Two new papers at the Journal of 9/11 Studies
Two new papers have been published at the Journal of 9/11 Studies.
The first is called "Why Australia's Presence in Afghanistan is Untenable," by James O'Neill. Here is an excerpt:
"The events of 11 September 2001 provided a nominal casus belli for the attack and occupation of Afghanistan, heavily promoted by the mainstream media, which particularly in the United States is closely linked to the major armaments manufacturers. The same mainstream media have uncritically accepted and promoted the US government’s version of events about 11 September 2001, not because that account is plausible, which it manifestly is not, but because to question the rationale for military intervention is to question the whole of post World War II US foreign policy. If US foreign policy is seriously flawed then that in turn must raise serious questions about the level and extent of Australia’s adherence to the policies of its powerful ally."
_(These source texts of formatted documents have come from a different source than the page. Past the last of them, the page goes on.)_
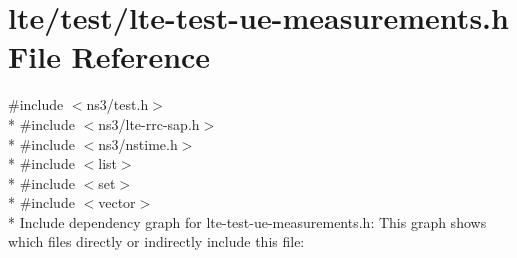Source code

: \hypertarget{lte-test-ue-measurements_8h}{}\section{lte/test/lte-\/test-\/ue-\/measurements.h File Reference}
\label{lte-test-ue-measurements_8h}
{\ttfamily \#include $<$ns3/test.\+h$>$}\\*
{\ttfamily \#include $<$ns3/lte-\/rrc-\/sap.\+h$>$}\\*
{\ttfamily \#include $<$ns3/nstime.\+h$>$}\\*
{\ttfamily \#include $<$list$>$}\\*
{\ttfamily \#include $<$set$>$}\\*
{\ttfamily \#include $<$vector$>$}\\*
Include dependency graph for lte-\/test-\/ue-\/measurements.h\+:
This graph shows which files directly or indirectly include this file\+:

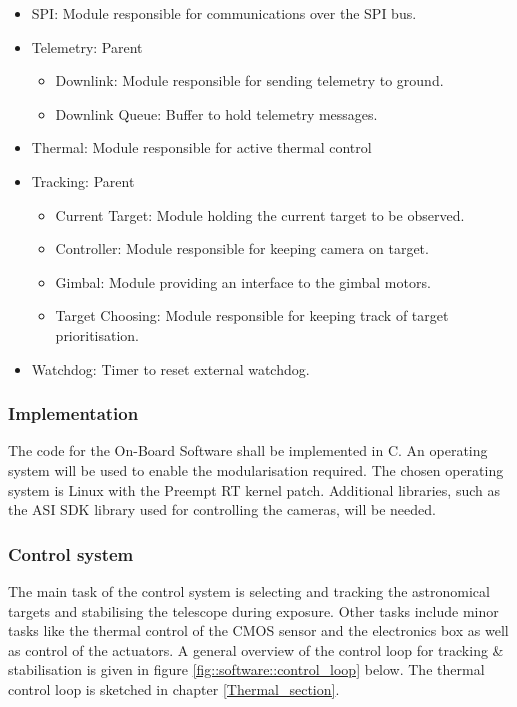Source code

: \begin{itemize}
	\item SPI: Module responsible for communications over the SPI bus.

	\item Telemetry: Parent
		\begin{itemize}
			\item Downlink: Module responsible for sending telemetry to ground.
			\item Downlink Queue: Buffer to hold telemetry messages.
		\end{itemize}

	\item Thermal: Module responsible for active thermal control

	\item Tracking: Parent
		\begin{itemize}
			\item Current Target: Module holding the current target to be observed.
			\item Controller: Module responsible for keeping camera on target.
			\item Gimbal: Module providing an interface to the gimbal motors.
			\item Target Choosing: Module responsible for keeping track of target prioritisation.
		\end{itemize}

	\item Watchdog: Timer to reset external watchdog.

\end{itemize}

\subsubsection{Implementation}

The code for the On-Board Software shall be implemented in C. An operating system will be used to enable the modularisation required. The chosen operating system is Linux with the Preempt RT kernel patch. Additional libraries, such as the ASI SDK library used for controlling the cameras, will be needed.



\subsubsection{Control system}
The main task of the control system is selecting and tracking the astronomical targets and stabilising the telescope during exposure. Other tasks include minor tasks like the thermal control of the CMOS sensor and the electronics box as well as control of the actuators. A general overview of the control loop for tracking \& stabilisation is given in figure  \mbox{\ref{fig::software::control_loop}} below. The thermal control loop is sketched in chapter \mbox{\ref{Thermal_section}}.

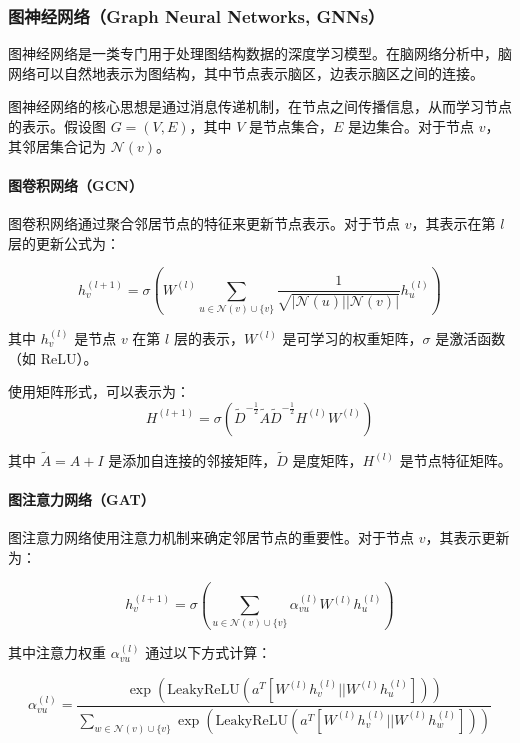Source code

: \documentclass[12pt,a4paper]{article}
\begin{document}
\subsubsection{图神经网络（Graph Neural Networks, GNNs）}

图神经网络是一类专门用于处理图结构数据的深度学习模型。在脑网络分析中，脑网络可以自然地表示为图结构，其中节点表示脑区，边表示脑区之间的连接。

图神经网络的核心思想是通过消息传递机制，在节点之间传播信息，从而学习节点的表示。假设图 $G = (V, E)$，其中 $V$ 是节点集合，$E$ 是边集合。对于节点 $v$，其邻居集合记为 $\mathcal{N}(v)$。

\paragraph{图卷积网络（GCN）}
图卷积网络通过聚合邻居节点的特征来更新节点表示。对于节点 $v$，其表示在第 $l$ 层的更新公式为：

\begin{equation}
h_v^{(l+1)} = \sigma\left(W^{(l)} \sum_{u \in \mathcal{N}(v) \cup \{v\}} \frac{1}{\sqrt{|\mathcal{N}(u)||\mathcal{N}(v)|}} h_u^{(l)}\right)
\end{equation}

其中 $h_v^{(l)}$ 是节点 $v$ 在第 $l$ 层的表示，$W^{(l)}$ 是可学习的权重矩阵，$\sigma$ 是激活函数（如 ReLU）。

使用矩阵形式，可以表示为：
\begin{equation}
H^{(l+1)} = \sigma\left(\tilde{D}^{-\frac{1}{2}}\tilde{A}\tilde{D}^{-\frac{1}{2}} H^{(l)} W^{(l)}\right)
\end{equation}

其中 $\tilde{A} = A + I$ 是添加自连接的邻接矩阵，$\tilde{D}$ 是度矩阵，$H^{(l)}$ 是节点特征矩阵。

\paragraph{图注意力网络（GAT）}
图注意力网络使用注意力机制来确定邻居节点的重要性。对于节点 $v$，其表示更新为：

\begin{equation}
h_v^{(l+1)} = \sigma\left(\sum_{u \in \mathcal{N}(v) \cup \{v\}} \alpha_{vu}^{(l)} W^{(l)} h_u^{(l)}\right)
\end{equation}

其中注意力权重 $\alpha_{vu}^{(l)}$ 通过以下方式计算：

\begin{equation}
\alpha_{vu}^{(l)} = \frac{\exp\left(\text{LeakyReLU}\left(a^T [W^{(l)} h_v^{(l)} || W^{(l)} h_u^{(l)}]\right)\right)}{\sum_{w \in \mathcal{N}(v) \cup \{v\}} \exp\left(\text{LeakyReLU}\left(a^T [W^{(l)} h_v^{(l)} || W^{(l)} h_w^{(l)}]\right)\right)}
\end{equation}
\end{document}
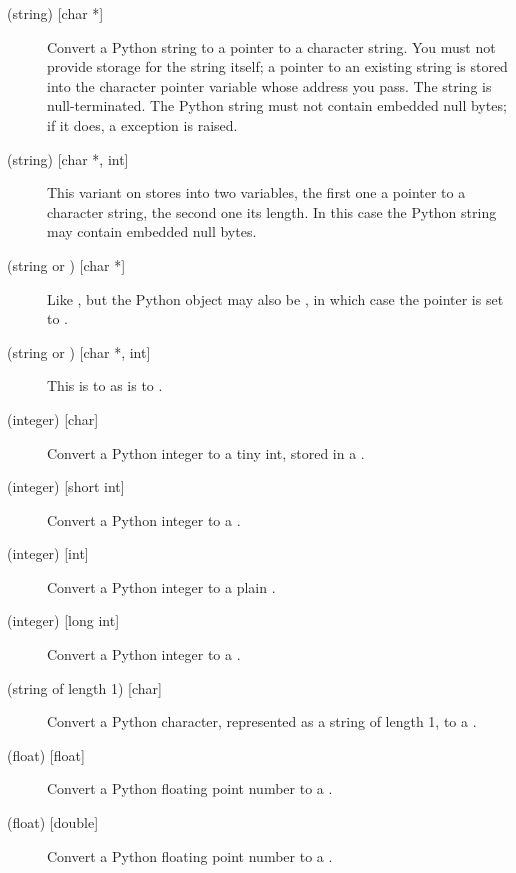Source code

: \documentclass{manual}
\begin{document}
\begin{description}

\item[ (string) {[char *]}]
Convert a Python string to a \C{} pointer to a character string.  You
must not provide storage for the string itself; a pointer to an
existing string is stored into the character pointer variable whose
address you pass.  The \C{} string is null-terminated.  The Python string
must not contain embedded null bytes; if it does, a 
exception is raised.

\item[ (string) {[char *, int]}]
This variant on  stores into two \C{} variables, the first one
a pointer to a character string, the second one its length.  In this
case the Python string may contain embedded null bytes.

\item[ (string or ) {[char *]}]
Like , but the Python object may also be , in which
case the \C{} pointer is set to \NULL{}.

\item[ (string or ) {[char *, int]}]
This is to  as  is to .

\item[ (integer) {[char]}]
Convert a Python integer to a tiny int, stored in a \C{} .

\item[ (integer) {[short int]}]
Convert a Python integer to a \C{} .

\item[ (integer) {[int]}]
Convert a Python integer to a plain \C{} .

\item[ (integer) {[long int]}]
Convert a Python integer to a \C{} .

\item[ (string of length 1) {[char]}]
Convert a Python character, represented as a string of length 1, to a
\C{} .

\item[ (float) {[float]}]
Convert a Python floating point number to a \C{} .

\item[ (float) {[double]}]
Convert a Python floating point number to a \C{} .


\end{description}
\end{document}
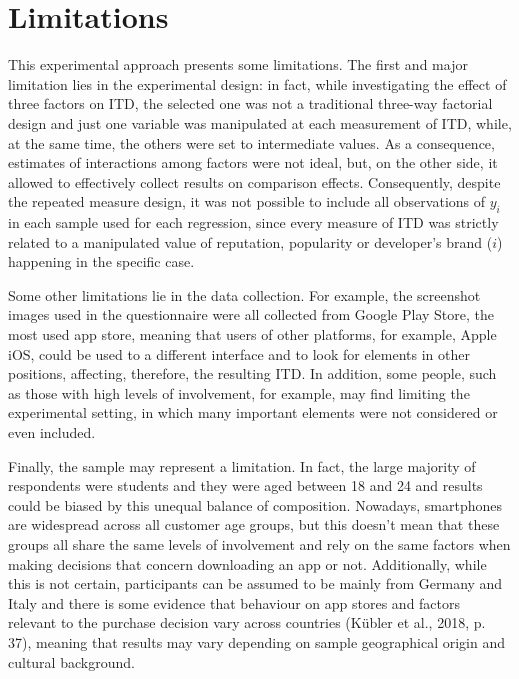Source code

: \section{Limitations}
This experimental approach presents some limitations. The first and major limitation lies in the experimental design: in fact, while investigating the effect of three factors on ITD, the selected one was not a traditional three-way factorial design and just one variable was manipulated at each measurement of ITD, while, at the same time, the others were set to intermediate values. As a consequence, estimates of interactions among factors were not ideal, but, on the other side, it allowed to effectively collect results on comparison effects. Consequently, despite the repeated measure design, it was not possible to include all observations of $y_i$ in each sample used for each regression, since every measure of ITD was strictly related to a manipulated value of reputation, popularity or developer's brand ($i$) happening in the specific case. 

Some other limitations lie in the data collection. For example, the screenshot images used in the questionnaire were all collected from  Google Play Store, the most used app store, meaning that users of other platforms, for example, Apple iOS, could be used to a different interface and to look for elements in other positions, affecting, therefore, the resulting ITD. In addition, some people, such as those with high levels of involvement, for example, may find limiting the experimental setting, in which many important elements were not considered or even included. 

Finally, the sample may represent a limitation. In fact, the large majority of respondents were students and they were aged between 18 and 24 and results could be biased by this unequal balance of composition. Nowadays, smartphones are widespread across all customer age groups, but this doesn't mean that these groups all share the same levels of involvement and rely on the same factors when making decisions that concern downloading an app or not. Additionally, while this is not certain, participants can be assumed to be mainly from Germany and Italy and there is some evidence that behaviour on app stores and factors relevant to the purchase decision vary across countries (Kübler et al., 2018, p. 37), meaning that results may vary depending on sample geographical origin and cultural background.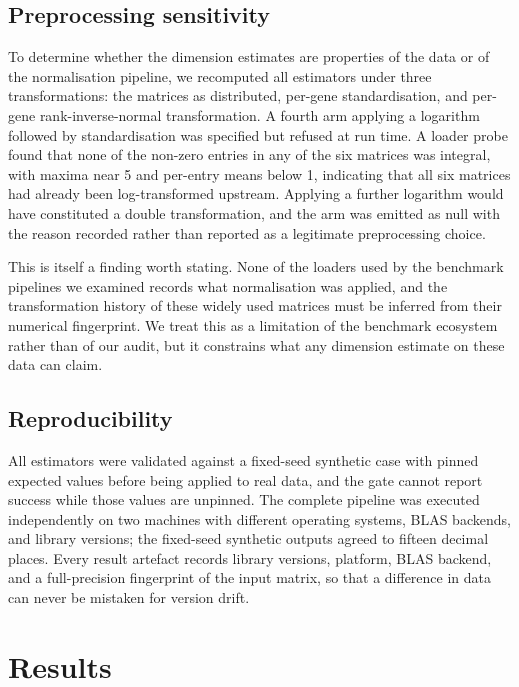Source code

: \documentclass[journal,twoside,web]{ieeecolor}
\begin{document}
\subsection{Preprocessing sensitivity}
To determine whether the dimension estimates are properties of the data or of
the normalisation pipeline, we recomputed all estimators under three
transformations: the matrices as distributed, per-gene standardisation, and
per-gene rank-inverse-normal transformation. A fourth arm applying a logarithm
followed by standardisation was specified but refused at run time. A loader
probe found that none of the non-zero entries in any of the six matrices was
integral, with maxima near 5 and per-entry means below 1, indicating that all
six matrices had already been log-transformed upstream. Applying a further
logarithm would have constituted a double transformation, and the arm was
emitted as null with the reason recorded rather than reported as a legitimate
preprocessing choice.

This is itself a finding worth stating. None of the loaders used by the
benchmark pipelines we examined records what normalisation was applied, and
the transformation history of these widely used matrices must be inferred from
their numerical fingerprint. We treat this as a limitation of the benchmark
ecosystem rather than of our audit, but it constrains what any dimension
estimate on these data can claim.

\subsection{Reproducibility}
All estimators were validated against a fixed-seed synthetic case with pinned
expected values before being applied to real data, and the gate cannot report
success while those values are unpinned. The complete pipeline was executed
independently on two machines with different operating systems, BLAS backends,
and library versions; the fixed-seed synthetic outputs agreed to fifteen
decimal places. Every result artefact records library versions, platform, BLAS
backend, and a full-precision fingerprint of the input matrix, so that a
difference in data can never be mistaken for version drift.

\section{Results}
\label{sec:results}
\end{document}
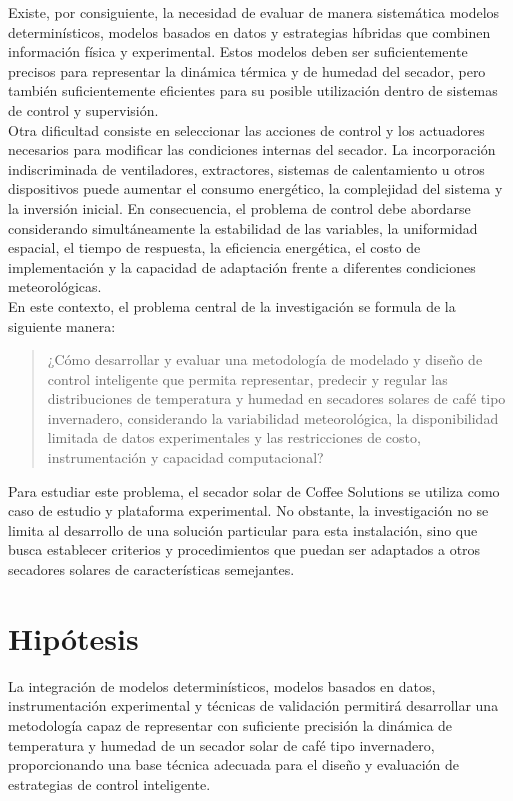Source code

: Existe, por consiguiente, la necesidad de evaluar de manera sistemática modelos determinísticos, modelos basados en datos y estrategias híbridas que combinen información física y experimental. Estos modelos deben ser suficientemente precisos para representar la dinámica térmica y de humedad del secador, pero también suficientemente eficientes para su posible utilización dentro de sistemas de control y supervisión.\\

Otra dificultad consiste en seleccionar las acciones de control y los actuadores necesarios para modificar las condiciones internas del secador. La incorporación indiscriminada de ventiladores, extractores, sistemas de calentamiento u otros dispositivos puede aumentar el consumo energético, la complejidad del sistema y la inversión inicial. En consecuencia, el problema de control debe abordarse considerando simultáneamente la estabilidad de las variables, la uniformidad espacial, el tiempo de respuesta, la eficiencia energética, el costo de implementación y la capacidad de adaptación frente a diferentes condiciones meteorológicas.\\

En este contexto, el problema central de la investigación se formula de la siguiente manera:
\begin{quote}
¿Cómo desarrollar y evaluar una metodología de modelado y diseño de control inteligente que permita representar, predecir y regular las distribuciones de temperatura y humedad en secadores solares de café tipo invernadero, considerando la variabilidad meteorológica, la disponibilidad limitada de datos experimentales y las restricciones de costo, instrumentación y capacidad computacional?
\end{quote}

Para estudiar este problema, el secador solar de Coffee Solutions se utiliza como caso de estudio y plataforma experimental. No obstante, la investigación no se limita al desarrollo de una solución particular para esta instalación, sino que busca establecer criterios y procedimientos que puedan ser adaptados a otros secadores solares de características semejantes.


\section{Hipótesis}
\label{intro:hipotesis}
La integración de modelos determinísticos, modelos basados en datos, instrumentación experimental y técnicas de validación permitirá desarrollar una metodología capaz de representar con suficiente precisión la dinámica de temperatura y humedad de un secador solar de café tipo invernadero, proporcionando una base técnica adecuada para el diseño y evaluación de estrategias de control inteligente.


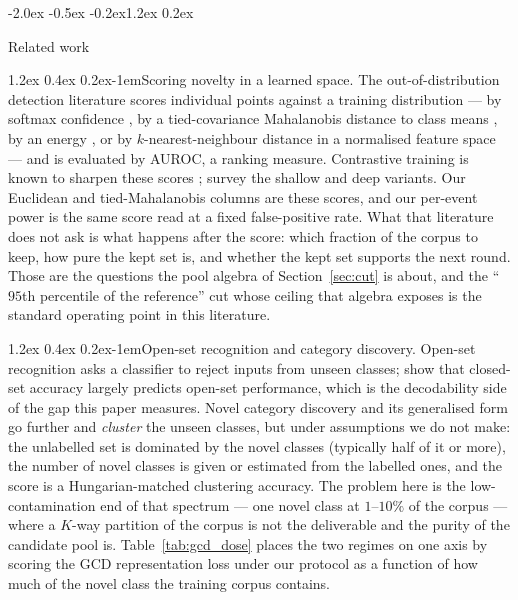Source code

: \documentclass{article}
\makeatletter
\renewcommand\section{\@startsection{section}{1}{\z@}%
  {-2.0ex \@plus -0.5ex \@minus -0.2ex}{1.2ex \@plus 0.2ex}%
  {\large\bf\raggedright}}
\renewcommand\paragraph{\@startsection{paragraph}{4}{\z@}%
  {1.2ex \@plus 0.4ex \@minus 0.2ex}{-1em}{\normalsize\bf}}
\makeatother
\begin{document}
\section{Related work}
\label{sec:related}

\paragraph{Scoring novelty in a learned space.}
The out-of-distribution detection literature scores individual points
against a training distribution --- by softmax confidence
\citep{hendrycks2017baseline}, by a tied-covariance Mahalanobis distance to
class means \citep{lee2018mahalanobis}, by an energy \citep{liu2020energy},
or by $k$-nearest-neighbour distance in a normalised feature space
\citep{sun2022knn} --- and is evaluated by AUROC, a ranking measure.
Contrastive training is known to sharpen these scores
\citep{winkens2020contrastive,tack2020csi}; \citet{ruff2021unifying} survey
the shallow and deep variants. Our Euclidean and tied-Mahalanobis columns
are these scores, and our per-event power is the same score read at a fixed
false-positive rate. What that literature does not ask is what happens after
the score: which fraction of the corpus to keep, how pure the kept set is,
and whether the kept set supports the next round. Those are the questions
the pool algebra of Section~\ref{sec:cut} is about, and the ``$95$th
percentile of the reference'' cut whose ceiling that algebra exposes is the
standard operating point in this literature.

\paragraph{Open-set recognition and category discovery.}
Open-set recognition \citep{scheirer2013openset,bendale2016openmax} asks a
classifier to reject inputs from unseen classes; \citet{vaze2022openset}
show that closed-set accuracy largely predicts open-set performance, which
is the decodability side of the gap this paper measures. Novel category
discovery \citep{han2019dtc,han2020rankstats,fini2021uno} and its
generalised form \citep{cao2022orca,vaze2022gcd,wen2023simgcd} go further
and \emph{cluster} the unseen classes, but under assumptions we do not make:
the unlabelled set is dominated by the novel classes (typically half of it
or more), the number of novel classes is given or estimated from the
labelled ones, and the score is a Hungarian-matched clustering accuracy.
The problem here is the low-contamination end of that spectrum --- one novel
class at $1$--$10\%$ of the corpus --- where a $K$-way partition of the
corpus is not the deliverable and the purity of the candidate pool is.
Table~\ref{tab:gcd_dose} places the two regimes on one axis by scoring the
GCD representation loss under our protocol as a function of how much of the
novel class the training corpus contains.
\end{document}
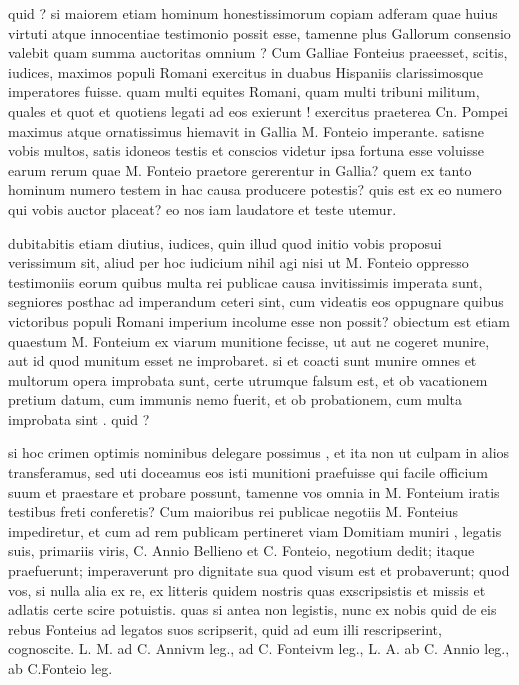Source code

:  quid ? si maiorem etiam hominum honestissimorum copiam adferam quae huius virtuti atque innocentiae testimonio possit esse, tamenne plus Gallorum consensio valebit quam summa auctoritas omnium ? Cum Galliae Fonteius praeesset, scitis, iudices, maximos populi Romani exercitus in duabus Hispaniis clarissimosque imperatores fuisse. quam multi equites Romani, quam multi tribuni militum, quales et quot et quotiens legati ad eos exierunt ! exercitus praeterea Cn. Pompei maximus atque ornatissimus hiemavit in Gallia M. Fonteio imperante. satisne vobis multos, satis idoneos testis et conscios videtur ipsa fortuna esse voluisse earum rerum quae M. Fonteio praetore gererentur in Gallia? quem ex tanto hominum numero testem in hac causa producere potestis? quis est ex eo numero qui vobis auctor placeat? eo nos iam laudatore et teste utemur.

 dubitabitis etiam diutius, iudices, quin illud quod initio vobis proposui verissimum sit, aliud per hoc iudicium nihil agi nisi ut M. Fonteio oppresso testimoniis eorum quibus multa rei publicae causa invitissimis imperata sunt, segniores posthac ad imperandum ceteri sint, cum videatis eos oppugnare quibus victoribus populi Romani imperium incolume esse non possit? obiectum est etiam quaestum M. Fonteium ex viarum munitione fecisse, ut aut ne cogeret munire, aut id quod munitum esset ne improbaret. si et coacti sunt munire omnes et multorum opera improbata sunt, certe utrumque falsum est, et ob vacationem pretium datum, cum immunis nemo fuerit, et ob probationem, cum multa improbata sint . quid ?

 si hoc crimen optimis nominibus delegare possimus , et ita non ut culpam in alios transferamus, sed uti doceamus eos isti munitioni praefuisse qui facile officium suum et praestare et probare possunt, tamenne vos omnia in M. Fonteium iratis testibus freti conferetis? Cum maioribus rei publicae negotiis M. Fonteius impediretur, et cum ad rem publicam pertineret viam Domitiam muniri , legatis suis, primariis viris, C. Annio Bellieno et C. Fonteio, negotium dedit; itaque praefuerunt; imperaverunt pro dignitate sua quod visum est et probaverunt; quod vos, si nulla alia ex re, ex litteris quidem nostris quas exscripsistis et missis et adlatis certe scire potuistis. quas si antea non legistis, nunc ex nobis quid de eis rebus Fonteius ad legatos suos scripserit, quid ad eum illi rescripserint, cognoscite. L. M. ad C. Annivm leg., ad C. Fonteivm leg., L. A. ab C. Annio leg., ab C.Fonteio leg.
The second paper is by Aidan Monaghan. It is called "Review of Analysis of Observed and Measured In-Flight Turns Suggests Superior Control of 9/11 Aircraft." Here is an excerpt:
"Although human control of UA 175 cannot be ruled out, small margins for error are evident in the number of available degrees of bank that could generate impact with WTC 2 via a constant radius turn from approximately 1.5 miles distant. An error of 5 degrees of bank left or right seems largely indiscernible to an observer, but would generate substantial distances from a given target. To achieve impact via a mile-long plus constant radius banked turn, within an acceptable margin of error would seem to be a substantial challenge to a reportedly inexperienced pilot without aid. The CWS function would apparently provide an in-flight automated stability that would permit a pilot to apply greater attention to the course of an aircraft and consider whether additional maneuvers would be required."